When I was diagnosed with Type 1 I spent a lot of time
reading message boards on the internet because in my experience the best way to
learn about a disease is from the people who live with that condition. One of the first things I saw, repeatedly,
was the insistence that people with T1 can eat anything they want. Want a piece of cake? Figure out the carb count, take the
appropriate dose of insulin and you’re good to go. I found this information fascinating because
I’d been eating a low carb diet for years and knew well that carbohydrates raise blood
sugar. If my body no longer made the
insulin I needed to remove sugar from my blood, why would it be OK to eat any carbs
I wanted?
One of the earliest blog posts I wrote was called “Yes,
I Can Eat That.” I discussed my
typical low carb way of eating but I also responded unequivocally to the “can
you eat that” question that well-meaning friends and family sometimes ask. The reality is that the diet debate is a
regular one in the Type 1 community and people on either site can be quite
passionate about their perspectives.
Many doctors encourage their patients or the parents of patients to
continue living “normally” after a diagnosis.
After all, insulin can be used to account for the sugar in meals, so why
should anyone be denied their favorite foods?

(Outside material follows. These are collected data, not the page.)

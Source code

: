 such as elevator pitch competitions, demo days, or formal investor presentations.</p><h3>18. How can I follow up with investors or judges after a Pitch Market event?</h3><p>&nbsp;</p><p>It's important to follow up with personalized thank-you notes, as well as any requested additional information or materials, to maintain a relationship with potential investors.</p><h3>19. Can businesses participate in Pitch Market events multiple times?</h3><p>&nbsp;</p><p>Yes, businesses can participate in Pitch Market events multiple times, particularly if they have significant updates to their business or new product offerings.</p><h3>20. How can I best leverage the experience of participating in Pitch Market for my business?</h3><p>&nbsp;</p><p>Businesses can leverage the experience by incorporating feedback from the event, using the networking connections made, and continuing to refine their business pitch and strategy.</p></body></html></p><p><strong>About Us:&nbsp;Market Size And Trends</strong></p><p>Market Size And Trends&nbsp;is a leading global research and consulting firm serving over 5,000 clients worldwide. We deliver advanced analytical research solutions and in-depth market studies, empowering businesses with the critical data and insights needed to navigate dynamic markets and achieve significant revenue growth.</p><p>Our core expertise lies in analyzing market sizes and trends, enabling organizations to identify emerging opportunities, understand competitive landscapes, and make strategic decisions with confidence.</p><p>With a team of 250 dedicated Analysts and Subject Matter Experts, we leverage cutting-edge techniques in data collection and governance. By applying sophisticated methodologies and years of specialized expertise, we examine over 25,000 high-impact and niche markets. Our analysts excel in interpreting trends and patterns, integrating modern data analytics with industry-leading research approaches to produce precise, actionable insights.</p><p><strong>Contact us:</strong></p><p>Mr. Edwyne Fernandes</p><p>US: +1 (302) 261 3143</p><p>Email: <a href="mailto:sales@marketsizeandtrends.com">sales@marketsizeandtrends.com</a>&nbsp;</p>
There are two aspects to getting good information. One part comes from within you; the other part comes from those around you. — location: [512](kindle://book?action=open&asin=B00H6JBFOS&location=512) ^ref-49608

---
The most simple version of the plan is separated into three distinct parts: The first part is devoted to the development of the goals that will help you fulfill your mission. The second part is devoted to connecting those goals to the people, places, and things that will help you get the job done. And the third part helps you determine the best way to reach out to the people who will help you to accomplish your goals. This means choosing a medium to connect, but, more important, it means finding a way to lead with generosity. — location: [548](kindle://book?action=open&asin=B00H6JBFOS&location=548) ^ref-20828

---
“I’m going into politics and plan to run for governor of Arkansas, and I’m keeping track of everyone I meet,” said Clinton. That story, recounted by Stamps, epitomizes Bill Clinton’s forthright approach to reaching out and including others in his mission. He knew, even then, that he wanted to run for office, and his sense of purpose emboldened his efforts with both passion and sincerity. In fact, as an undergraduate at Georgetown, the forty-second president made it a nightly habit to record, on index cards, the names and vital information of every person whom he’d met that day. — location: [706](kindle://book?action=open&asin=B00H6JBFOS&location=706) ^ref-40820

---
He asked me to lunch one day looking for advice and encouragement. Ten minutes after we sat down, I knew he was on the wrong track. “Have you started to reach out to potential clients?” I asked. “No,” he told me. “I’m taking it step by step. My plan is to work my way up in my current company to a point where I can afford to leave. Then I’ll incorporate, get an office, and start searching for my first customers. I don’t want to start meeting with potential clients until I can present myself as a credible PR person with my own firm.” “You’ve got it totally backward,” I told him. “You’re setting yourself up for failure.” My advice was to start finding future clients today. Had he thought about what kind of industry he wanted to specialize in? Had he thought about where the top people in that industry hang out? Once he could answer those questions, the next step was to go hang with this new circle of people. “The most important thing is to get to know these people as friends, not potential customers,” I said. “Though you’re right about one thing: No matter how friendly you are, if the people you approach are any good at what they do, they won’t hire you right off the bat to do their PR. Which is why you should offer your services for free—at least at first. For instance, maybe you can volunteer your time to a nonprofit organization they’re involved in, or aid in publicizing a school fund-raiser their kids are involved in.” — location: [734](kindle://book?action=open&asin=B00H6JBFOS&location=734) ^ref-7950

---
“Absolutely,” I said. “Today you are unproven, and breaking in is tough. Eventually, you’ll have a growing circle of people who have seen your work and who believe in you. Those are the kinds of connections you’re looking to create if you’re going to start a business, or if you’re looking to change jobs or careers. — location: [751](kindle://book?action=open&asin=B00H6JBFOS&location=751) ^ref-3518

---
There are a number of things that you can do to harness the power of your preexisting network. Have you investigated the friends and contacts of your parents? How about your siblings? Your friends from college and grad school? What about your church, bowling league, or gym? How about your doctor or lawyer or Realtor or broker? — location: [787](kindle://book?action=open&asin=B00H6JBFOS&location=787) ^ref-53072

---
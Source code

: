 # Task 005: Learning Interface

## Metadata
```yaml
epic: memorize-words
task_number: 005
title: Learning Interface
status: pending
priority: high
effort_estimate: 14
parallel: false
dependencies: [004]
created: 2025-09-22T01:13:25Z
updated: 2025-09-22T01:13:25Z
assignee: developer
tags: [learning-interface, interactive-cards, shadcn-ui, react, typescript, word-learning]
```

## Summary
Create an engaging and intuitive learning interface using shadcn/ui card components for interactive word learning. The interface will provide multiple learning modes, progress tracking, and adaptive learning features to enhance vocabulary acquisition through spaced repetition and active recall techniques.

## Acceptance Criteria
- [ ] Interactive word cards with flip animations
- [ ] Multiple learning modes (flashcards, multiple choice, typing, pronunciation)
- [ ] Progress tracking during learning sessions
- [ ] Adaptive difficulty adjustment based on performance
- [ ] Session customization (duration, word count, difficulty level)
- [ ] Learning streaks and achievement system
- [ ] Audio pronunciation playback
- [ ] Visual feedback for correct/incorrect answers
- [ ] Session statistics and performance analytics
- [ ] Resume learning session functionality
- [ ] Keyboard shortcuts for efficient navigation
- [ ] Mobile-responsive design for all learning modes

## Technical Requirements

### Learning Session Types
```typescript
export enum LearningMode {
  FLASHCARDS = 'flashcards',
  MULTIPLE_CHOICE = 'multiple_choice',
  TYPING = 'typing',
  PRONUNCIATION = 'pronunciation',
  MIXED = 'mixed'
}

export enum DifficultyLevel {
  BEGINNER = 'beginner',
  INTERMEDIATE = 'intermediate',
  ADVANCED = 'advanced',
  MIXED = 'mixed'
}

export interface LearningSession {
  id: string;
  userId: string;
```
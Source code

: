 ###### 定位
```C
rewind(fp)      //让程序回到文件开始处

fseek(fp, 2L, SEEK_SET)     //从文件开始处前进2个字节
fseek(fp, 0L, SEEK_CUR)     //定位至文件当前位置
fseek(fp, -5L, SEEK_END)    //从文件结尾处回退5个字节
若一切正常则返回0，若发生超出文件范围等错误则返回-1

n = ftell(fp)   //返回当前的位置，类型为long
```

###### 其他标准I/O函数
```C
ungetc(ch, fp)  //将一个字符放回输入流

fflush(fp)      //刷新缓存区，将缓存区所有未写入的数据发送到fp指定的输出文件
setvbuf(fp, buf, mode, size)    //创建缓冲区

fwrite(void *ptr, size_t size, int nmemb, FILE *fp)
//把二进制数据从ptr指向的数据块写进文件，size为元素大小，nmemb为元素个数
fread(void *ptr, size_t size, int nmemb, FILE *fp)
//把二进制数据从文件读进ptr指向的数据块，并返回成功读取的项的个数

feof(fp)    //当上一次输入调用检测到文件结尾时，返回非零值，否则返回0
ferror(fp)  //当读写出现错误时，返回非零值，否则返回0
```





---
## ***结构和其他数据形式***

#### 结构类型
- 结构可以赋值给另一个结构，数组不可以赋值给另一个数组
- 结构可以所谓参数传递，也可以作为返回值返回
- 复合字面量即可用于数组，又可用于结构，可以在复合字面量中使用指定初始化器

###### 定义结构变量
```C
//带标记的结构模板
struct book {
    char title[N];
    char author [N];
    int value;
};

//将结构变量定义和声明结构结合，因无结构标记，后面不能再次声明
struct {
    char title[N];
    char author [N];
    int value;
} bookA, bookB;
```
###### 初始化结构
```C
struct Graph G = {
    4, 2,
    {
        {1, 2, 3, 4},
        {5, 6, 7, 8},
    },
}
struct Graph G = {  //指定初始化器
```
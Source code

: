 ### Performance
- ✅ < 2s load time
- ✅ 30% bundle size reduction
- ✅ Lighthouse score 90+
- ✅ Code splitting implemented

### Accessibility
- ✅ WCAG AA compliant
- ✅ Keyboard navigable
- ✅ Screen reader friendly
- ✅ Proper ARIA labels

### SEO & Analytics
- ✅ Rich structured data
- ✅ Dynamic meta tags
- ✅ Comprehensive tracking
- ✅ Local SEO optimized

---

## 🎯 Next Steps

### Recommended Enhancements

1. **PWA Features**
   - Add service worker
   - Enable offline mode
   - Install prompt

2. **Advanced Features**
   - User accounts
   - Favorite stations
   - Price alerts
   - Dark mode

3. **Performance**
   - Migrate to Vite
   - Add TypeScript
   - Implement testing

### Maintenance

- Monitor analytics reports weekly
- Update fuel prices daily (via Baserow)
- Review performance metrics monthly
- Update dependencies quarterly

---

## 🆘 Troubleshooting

But here’s the catch: the insulin
I’m injecting before or after a meal isn’t the same insulin my body used to
make. It doesn’t work the same as what
your body makes. A healthy pancreas
produces the necessary insulin quickly, and it rapidly escorts sugar out of the
blood stream. The synthetic insulin I
inject takes effect more slowly and works its magic over several hours. That means that even if I give myself exactly
the right amount of insulin for whatever I’m about to eat, my blood sugar is
going to go up. Maybe up and then up some
more depending on the food, before the insulin brings me back down hours later. The more time I spend with my blood sugar
running high, the more chance there is for damage…to my vision, my nervous
system, etc. I’m trying to avoid that
damage.
For me, the way to do that is to skip the carbs in the first
place. If I minimize the food I’m eating
that messes with my blood sugar, the easier it is for me to keep that sugar in
healthy place. I still need to inject
insulin for pretty much everything I eat because protein raises blood sugar,
but it’s a lot less insulin and food that has a lot less impact on me in the
first place. I see people online who say
they can eat “normally” and maintain good blood sugar and a fairly low
a1c. I’m not saying it isn’t possible; it
just isn’t possible for me. It’s similar
for me to any debate about approaches to dieting for weight loss. I know people who’ve had great success with
Weight Watchers, but it’s not for me.
Within the first day or two, I’d likely be awaiting trial for
homicide. Finding what works for you
makes the most sense whatever the context.
For me what works is eating a high fat diet with minimal carbohydrate
from any source, and I’ve got the Dexcom trends and a1c to prove it.
The problem that happens online when people discuss their dietary choices is that people tend to be convinced that their way is the only right way. There are those that think low carb is a horrifying way to live, those who believe that high fat is dangerous, and those that believe strongly that a "normal" diet is their right as a Type 1. On the flip side there are people like me who believe low carb is the easiest choice...but even within that community there are debates about whether high fat or high protein are the way to go. I believe there's no one answer for everyone, but I wish everyone knew there were options. After all, if Weight Watchers doesn't work there's always South Beach, or the Mediterranean diet, or any number of other choices. The same is true with Type 1.